Geoffrey H. Siwo

NEF Fellow

Geoffrey H. Siwo

Country:
Kenya
Area of Research:
Biology and Computer Science
Institution:
University of Notre Dame
Einstein Challenge:

Geoffrey is planning to change the way medical research is done today by making it faster, scalable and channeled to those that need it most. He hopes to combine artificial intelligence with genetic data and scientific knowledge as a means of accelerating the discovery of fundamental principles that could enable equitable development of precision medicine.

Geoffrey was born and raised in Kenya. His work has been largely inspired by the urgent need for rapid and scalable scientific discovery as a means of solving some of the world’s biggest challenges, while creating opportunities for the society. In 2003 as an undergraduate student at Egerton University in Kenya, he taught himself how to use computers and the internet to analyze DNA sequences of the human genome and to propose a new avenue of HIV drug resistance involving virus-like sequences in the human genome. From this experience, he learned the democratizing power of the internet to empower even those living in the poorest parts of the world. He shared this experience with his fellow undergraduates at that time and thereafter committed his work to abstracting complex biological problems into a digital form so they can be solved computationally. He then proceeded to do a PhD in Biological Sciences at the University of Notre Dame, USA, and held postdoctoral positions at Dartmouth College and the University of Pennsylvania School of Medicine.

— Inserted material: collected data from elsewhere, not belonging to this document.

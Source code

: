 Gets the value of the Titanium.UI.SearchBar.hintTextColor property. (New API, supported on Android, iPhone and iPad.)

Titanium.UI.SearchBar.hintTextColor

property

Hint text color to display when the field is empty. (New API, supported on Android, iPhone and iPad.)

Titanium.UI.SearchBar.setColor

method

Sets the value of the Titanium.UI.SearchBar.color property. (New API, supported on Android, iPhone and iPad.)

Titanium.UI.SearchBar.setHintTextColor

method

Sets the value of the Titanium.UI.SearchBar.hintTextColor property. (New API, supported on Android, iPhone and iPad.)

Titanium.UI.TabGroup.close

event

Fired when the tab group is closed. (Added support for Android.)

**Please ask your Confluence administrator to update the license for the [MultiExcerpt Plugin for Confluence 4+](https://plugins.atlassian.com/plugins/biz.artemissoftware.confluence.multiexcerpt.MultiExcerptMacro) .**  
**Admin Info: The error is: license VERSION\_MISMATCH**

Geoffrey’s innovations combine both computational and biological procedures to address complex biological challenges including forensics where his submission in an open challenge for a method to predict the age of a person from DNA traces was selected as the top solution out of 417 submissions from teams across the world in 2014. More recently, he proposed a new method for the intrinsic biocontainment of highly pathogenic viruses which was awarded as one of the top solutions out of 182 teams in an open challenge on the Innocentive Platform in 2018. He also co-founded a DNA nanotechnology company- Helix Nanotechnologies that has received funding from various sources, including Johnson and Johnson Innovation. He has been a key proponent for the establishment of genetic databases that capture the extremely high human genetic diversity in Africa and started the United Genomes Project to address this issue.

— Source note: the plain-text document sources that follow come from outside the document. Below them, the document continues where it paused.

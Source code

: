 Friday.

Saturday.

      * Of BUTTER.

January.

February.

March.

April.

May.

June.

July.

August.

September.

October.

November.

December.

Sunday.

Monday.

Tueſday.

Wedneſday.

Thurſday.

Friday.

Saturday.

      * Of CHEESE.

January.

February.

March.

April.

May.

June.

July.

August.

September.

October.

Today, as an assistant professor at the University of Notre Dame, he has pioneered the use of natural language processing to automatically extract insights from thousands of scientific publications on gene editing technologies, resulting in the first publication to detail the global distribution of the over 10,000 researchers in this area, their institutional affiliations, the diseases they work on and the emerging biases that could impact the use of gene editing. He is also developing new ways of assessing the effectiveness and safety of gene editing technologies across individual human populations with an emphasis on Africans. In 2017, he has demonstrated a computational method for predicting drugs that could interact with gene editing technologies and therefore impact their effect on genetic diseases, such as sickle cell anemia. Before joining Notre Dame, Geoffrey was a scientist and team leader of the Data Driven Health care team at IBM Research Africa, Johannesburg, South Africa.

Geoffrey currently leads the Malaria DREAM challenge consortium that brings together several partners including the Bill and Melinda Gates Foundation, H3Africa Bioinformatics Network and Sage Bionetworks to invite data scientists worldwide to contribute computational solutions to big challenges in malaria. He also believes that medical research needs to lower the barriers of entry into the field by people with diverse perspectives. He has taken several steps to address this issue, including previously developing Fit2Cure, a game that allows ordinary humans to solve shape-fitting problems that are important in drug discovery and by providing hands-on computational experiences to young scientists in Africa through hackathons designed to solve specific biomedical problems with real-world datasets. Geoffrey is the recipient of several awards including IBM Faculty Award (2019), Quartz Africa Innovator (2017), Young African Committed to Excellence (2016), TED Fellow (2014).